=== Begin Enclosure ===
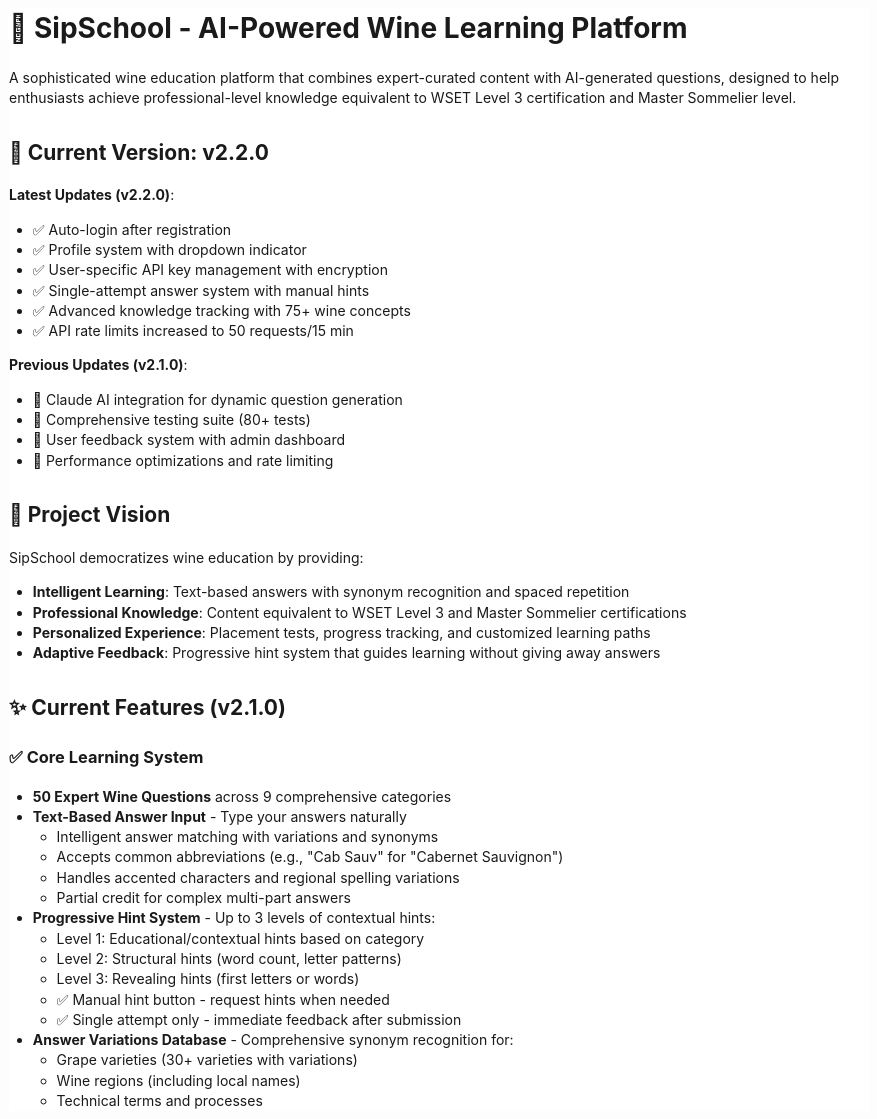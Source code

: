 # 🍷 SipSchool - AI-Powered Wine Learning Platform

A sophisticated wine education platform that combines expert-curated content with AI-generated questions, designed to help enthusiasts achieve professional-level knowledge equivalent to WSET Level 3 certification and Master Sommelier level.

## 🚀 Current Version: v2.2.0

**Latest Updates (v2.2.0)**: 
- ✅ Auto-login after registration
- ✅ Profile system with dropdown indicator
- ✅ User-specific API key management with encryption
- ✅ Single-attempt answer system with manual hints
- ✅ Advanced knowledge tracking with 75+ wine concepts
- ✅ API rate limits increased to 50 requests/15 min

**Previous Updates (v2.1.0)**:
- 🤖 Claude AI integration for dynamic question generation
- 🧪 Comprehensive testing suite (80+ tests)
- 📝 User feedback system with admin dashboard
- 🚀 Performance optimizations and rate limiting

## 🎯 Project Vision

SipSchool democratizes wine education by providing:
- **Intelligent Learning**: Text-based answers with synonym recognition and spaced repetition
- **Professional Knowledge**: Content equivalent to WSET Level 3 and Master Sommelier certifications
- **Personalized Experience**: Placement tests, progress tracking, and customized learning paths
- **Adaptive Feedback**: Progressive hint system that guides learning without giving away answers

## ✨ Current Features (v2.1.0)

### ✅ Core Learning System
- **50 Expert Wine Questions** across 9 comprehensive categories
- **Text-Based Answer Input** - Type your answers naturally
  - Intelligent answer matching with variations and synonyms
  - Accepts common abbreviations (e.g., "Cab Sauv" for "Cabernet Sauvignon")
  - Handles accented characters and regional spelling variations
  - Partial credit for complex multi-part answers
- **Progressive Hint System** - Up to 3 levels of contextual hints:
  - Level 1: Educational/contextual hints based on category
  - Level 2: Structural hints (word count, letter patterns)
  - Level 3: Revealing hints (first letters or words)
  - ✅ Manual hint button - request hints when needed
  - ✅ Single attempt only - immediate feedback after submission
- **Answer Variations Database** - Comprehensive synonym recognition for:
  - Grape varieties (30+ varieties with variations)
  - Wine regions (including local names)
  - Technical terms and processes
=== End Enclosure ===
### Task statement
Would you quote everything above from the line containing "- 🚀 Performance" down to the line containing "- Handles accented"? Include both of those lines and nothing else.

### Result
- 🚀 Performance optimizations and rate limiting

## 🎯 Project Vision

SipSchool democratizes wine education by providing:
- **Intelligent Learning**: Text-based answers with synonym recognition and spaced repetition
- **Professional Knowledge**: Content equivalent to WSET Level 3 and Master Sommelier certifications
- **Personalized Experience**: Placement tests, progress tracking, and customized learning paths
- **Adaptive Feedback**: Progressive hint system that guides learning without giving away answers

## ✨ Current Features (v2.1.0)

### ✅ Core Learning System
- **50 Expert Wine Questions** across 9 comprehensive categories
- **Text-Based Answer Input** - Type your answers naturally
  - Intelligent answer matching with variations and synonyms
  - Accepts common abbreviations (e.g., "Cab Sauv" for "Cabernet Sauvignon")
  - Handles accented characters and regional spelling variations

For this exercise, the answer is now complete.